**WHAT THE EXERCISE ASKS**
Count every line of the material that holds the string "kolokvij". Respond with the total only.

**RECORDS PROVIDED**
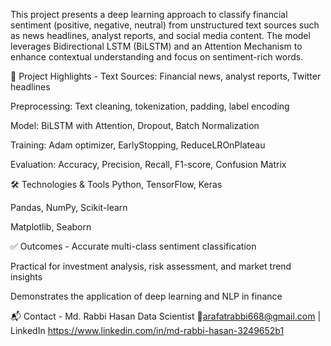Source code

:This project presents a deep learning approach to classify financial sentiment (positive, negative, neutral) from unstructured text sources such as news headlines, analyst reports, and social media content. The model leverages Bidirectional LSTM (BiLSTM) and an Attention Mechanism to enhance contextual understanding and focus on sentiment-rich words.

📌 Project Highlights - 
Text Sources: Financial news, analyst reports, Twitter headlines

Preprocessing: Text cleaning, tokenization, padding, label encoding

Model: BiLSTM with Attention, Dropout, Batch Normalization

Training: Adam optimizer, EarlyStopping, ReduceLROnPlateau

Evaluation: Accuracy, Precision, Recall, F1-score, Confusion Matrix

🛠 Technologies & Tools
Python, TensorFlow, Keras

Pandas, NumPy, Scikit-learn

Matplotlib, Seaborn

✅ Outcomes - 
Accurate multi-class sentiment classification

Practical for investment analysis, risk assessment, and market trend insights

Demonstrates the application of deep learning and NLP in finance


📬 Contact - 
Md. Rabbi Hasan
Data Scientist
📧arafatrabbi668@gmail.com | LinkedIn https://www.linkedin.com/in/md-rabbi-hasan-3249652b1

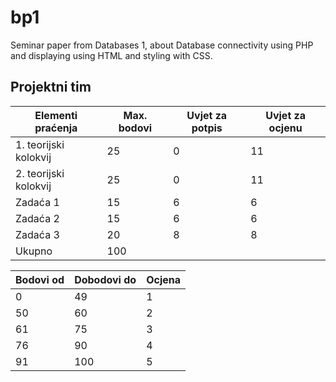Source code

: # bp1
Seminar paper from Databases 1, about Database connectivity using PHP and displaying using HTML and styling with CSS.

## Projektni tim

Elementi praćenja | Max. bodovi | Uvjet za potpis | Uvjet za ocjenu |
----------------  | ----------- | --------------- | --------------- |
1. teorijski kolokvij | 25 | 0 | 11
2. teorijski kolokvij | 25 | 0| 11
Zadaća 1 | 15 | 6 | 6
Zadaća 2 | 15 | 6 | 6
Zadaća 3 | 20 | 8 | 8
Ukupno | 100 

Bodovi od | Dobodovi do | Ocjena |
--------  | ----------- | ------ |
0 | 49 | 1
50 | 60 | 2
61 | 75 | 3
76 | 90 | 4
91 | 100 | 5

**SOLUTION TO THIS PROBLEM**
2